Loki, centralization of logs using the Prometheus way
Update helm installation instructions (04/05/2021).
This article is the translation of an original article of mine written in French. You can find the original article using the following link: https://linuxfr.org/news/loki-centralisation-de-logs-a-la-sauce-prometheus
This article is a quick introduction to Loki. This project is supported by Grafana and aims to centralize activity logs (servers or containers).
The main source of inspiration for Loki comes from Prometheus, with the idea of applying it to log management, the aim being to have the same mechanism:
- use of labels for data storage
- claim very few resources for its execution
In what follows, we will return to the operating principle of Prometheus and give some examples of use in the context of Kubernetes.
A word about Prometheus
In order to fully understand how Loki works, it is important to step back and have a little understanding of Prometheus.
The characteristic of this product is to retrieve metrics from collection points (using exporter) and store them in a TSDB (Time Series Data Base) by adding metadata in the form of labels.
Origin of need
In recent times, Prometheus has become a de facto standard in the world of Containers and Kubernetes: its installation is very simple and common cluster components natively offer Prometheus end-point. The Prometheus Engine is also able to retrieve labels from deployed containers. The monitoring of application consumptions is therefore very simple to implement.

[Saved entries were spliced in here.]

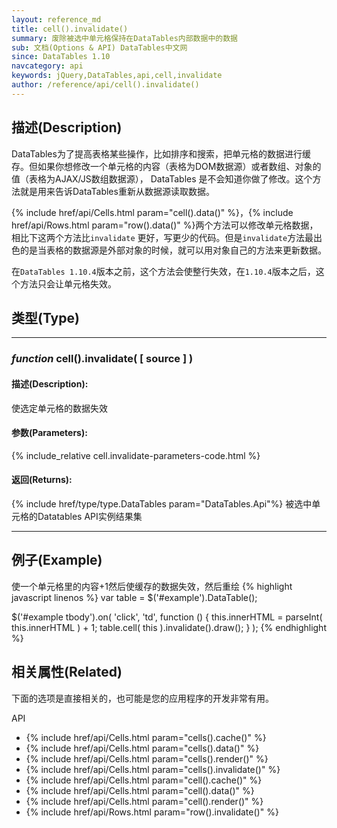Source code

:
 ```yaml
---
layout: reference_md
title: cell().invalidate()
summary: 废除被选中单元格保持在DataTables内部数据中的数据
sub: 文档(Options & API) DataTables中文网
since: DataTables 1.10
navcategory: api
keywords: jQuery,DataTables,api,cell,invalidate
author: /reference/api/cell().invalidate()
---
```


## 描述(Description)
DataTables为了提高表格某些操作，比如排序和搜索，把单元格的数据进行缓存。但如果你想修改一个单元格的内容（表格为DOM数据源）或者数组、对象的值（表格为AJAX/JS数组数据源），
DataTables 是不会知道你做了修改。这个方法就是用来告诉DataTables重新从数据源读取数据。

{% include href/api/Cells.html param="cell().data()" %}，{% include href/api/Rows.html param="row().data()" %}两个方法可以修改单元格数据，相比下这两个方法比`invalidate`
更好，写更少的代码。但是`invalidate`方法最出色的是当表格的数据源是外部对象的时候，就可以用对象自己的方法来更新数据。

在`DataTables 1.10.4`版本之前，这个方法会使整行失效，在`1.10.4`版本之后，这个方法只会让单元格失效。


## 类型(Type)

---

### _function_ cell().invalidate( [ source ] )

#### 描述(Description):
使选定单元格的数据失效

#### 参数(Parameters):
{% include_relative cell.invalidate-parameters-code.html %}

#### 返回(Returns):
{% include href/type/type.DataTables param="DataTables.Api"%}
被选中单元格的Datatables API实例结果集

---

## 例子(Example)
使一个单元格里的内容+1然后使缓存的数据失效，然后重绘
{% highlight javascript linenos %}
var table = $('#example').DataTable();
 
$('#example tbody').on( 'click', 'td', function () {
    this.innerHTML = parseInt( this.innerHTML ) + 1;
    table.cell( this ).invalidate().draw();
} );
{% endhighlight %}



## 相关属性(Related)
下面的选项是直接相关的，也可能是您的应用程序的开发非常有用。

API

- {% include href/api/Cells.html param="cells().cache()" %}
- {% include href/api/Cells.html param="cells().data()" %}
- {% include href/api/Cells.html param="cells().render()" %}
- {% include href/api/Cells.html param="cells().invalidate()" %}
- {% include href/api/Cells.html param="cell().cache()" %}
- {% include href/api/Cells.html param="cell().data()" %}
- {% include href/api/Cells.html param="cell().render()" %}
- {% include href/api/Rows.html param="row().invalidate()" %}


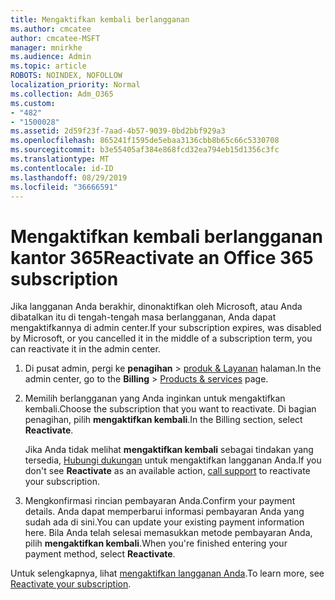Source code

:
 ```yaml
---
title: Mengaktifkan kembali berlangganan
ms.author: cmcatee
author: cmcatee-MSFT
manager: mnirkhe
ms.audience: Admin
ms.topic: article
ROBOTS: NOINDEX, NOFOLLOW
localization_priority: Normal
ms.collection: Adm_O365
ms.custom:
- "482"
- "1500028"
ms.assetid: 2d59f23f-7aad-4b57-9039-0bd2bbf929a3
ms.openlocfilehash: 865241f1595de5ebaa3136cbb8b65c66c5330708
ms.sourcegitcommit: b3e55405af384e868fcd32ea794eb15d1356c3fc
ms.translationtype: MT
ms.contentlocale: id-ID
ms.lasthandoff: 08/29/2019
ms.locfileid: "36666591"
---
```

# <a name="reactivate-an-office-365-subscription"></a><span data-ttu-id="9bb18-102">Mengaktifkan kembali berlangganan kantor 365</span><span class="sxs-lookup"><span data-stu-id="9bb18-102">Reactivate an Office 365 subscription</span></span>

<span data-ttu-id="9bb18-103">Jika langganan Anda berakhir, dinonaktifkan oleh Microsoft, atau Anda dibatalkan itu di tengah-tengah masa berlangganan, Anda dapat mengaktifkannya di admin center.</span><span class="sxs-lookup"><span data-stu-id="9bb18-103">If your subscription expires, was disabled by Microsoft, or you cancelled it in the middle of a subscription term, you can reactivate it in the admin center.</span></span>
  
1. <span data-ttu-id="9bb18-104">Di pusat admin, pergi ke **penagihan** \> [produk & Layanan](https://go.microsoft.com/fwlink/p/?linkid=842054) halaman.</span><span class="sxs-lookup"><span data-stu-id="9bb18-104">In the admin center, go to the **Billing** \> [Products & services](https://go.microsoft.com/fwlink/p/?linkid=842054) page.</span></span>

2. <span data-ttu-id="9bb18-105">Memilih berlangganan yang Anda inginkan untuk mengaktifkan kembali.</span><span class="sxs-lookup"><span data-stu-id="9bb18-105">Choose the subscription that you want to reactivate.</span></span> <span data-ttu-id="9bb18-106">Di bagian penagihan, pilih **mengaktifkan kembali**.</span><span class="sxs-lookup"><span data-stu-id="9bb18-106">In the Billing section, select **Reactivate**.</span></span>

    <span data-ttu-id="9bb18-107">Jika Anda tidak melihat **mengaktifkan kembali** sebagai tindakan yang tersedia, [Hubungi dukungan](https://docs.microsoft.com/office365/admin/contact-support-for-business-products?view=o365-worldwide) untuk mengaktifkan langganan Anda.</span><span class="sxs-lookup"><span data-stu-id="9bb18-107">If you don't see **Reactivate** as an available action, [call support](https://docs.microsoft.com/office365/admin/contact-support-for-business-products?view=o365-worldwide) to reactivate your subscription.</span></span>

3. <span data-ttu-id="9bb18-108">Mengkonfirmasi rincian pembayaran Anda.</span><span class="sxs-lookup"><span data-stu-id="9bb18-108">Confirm your payment details.</span></span> <span data-ttu-id="9bb18-109">Anda dapat memperbarui informasi pembayaran Anda yang sudah ada di sini.</span><span class="sxs-lookup"><span data-stu-id="9bb18-109">You can update your existing payment information here.</span></span> <span data-ttu-id="9bb18-110">Bila Anda telah selesai memasukkan metode pembayaran Anda, pilih **mengaktifkan kembali**.</span><span class="sxs-lookup"><span data-stu-id="9bb18-110">When you're finished entering your payment method, select **Reactivate**.</span></span>

<span data-ttu-id="9bb18-111">Untuk selengkapnya, lihat [mengaktifkan langganan Anda](https://docs.microsoft.com/office365/admin/subscriptions-and-billing/reactivate-your-subscription).</span><span class="sxs-lookup"><span data-stu-id="9bb18-111">To learn more, see [Reactivate your subscription](https://docs.microsoft.com/office365/admin/subscriptions-and-billing/reactivate-your-subscription).</span></span>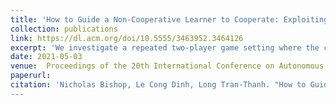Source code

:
 ```yaml
---
title: 'How to Guide a Non-Cooperative Learner to Cooperate: Exploiting No-Regret Algorithms in System Design'
collection: publications
link: https://dl.acm.org/doi/10.5555/3463952.3464126
excerpt: 'We investigate a repeated two-player game setting where the column player is also a designer of the system, and has full control over payoff matrices. In addition, we assume that the row player uses a no-regret algorithm to efficiently learn how to adapt their strategy to the column player's behaviour over time. The goal of the column player is to guide her opponent into picking a mixed strategy which is preferred by the system designer. Therefore, she needs to: (i) design appropriate payoffs for both players; and (ii) strategically interact with the row player during a sequence of plays in order to guide her opponent to converge to the desired mixed strategy.'
date: 2021-05-03
venue:  Proceedings of the 20th International Conference on Autonomous Agents and MultiAgent Systems
paperurl: 
citation: 'Nicholas Bishop, Le Cong Dinh, Long Tran-Thanh. "How to Guide a Non-Cooperative Learner to Cooperate: Exploiting No-Regret Algorithms in System Design". In: <i> Proceedings of the 20th International Conference on Autonomous Agents and MultiAgent Systems, 2021 </i>
---
```

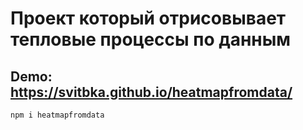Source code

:# Проект который отрисовывает тепловые процессы по данным
## Demo: https://svitbka.github.io/heatmapfromdata/
```
npm i heatmapfromdata
```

Unfortunately, on the side of logs, there is still no turnkey method and the user must find his own solution:
- a managed centralized log service in the cloud (AWS, Azure, or Google)
- a monitoring service “monitoring as a service” (Datadog type)
- setting up a centralization service.
At the level of the third solution, I traditionally used to set up Elasticsearch engine — even if i have a set of reservations about it (especially its heaviness and the difficulty of its implementation).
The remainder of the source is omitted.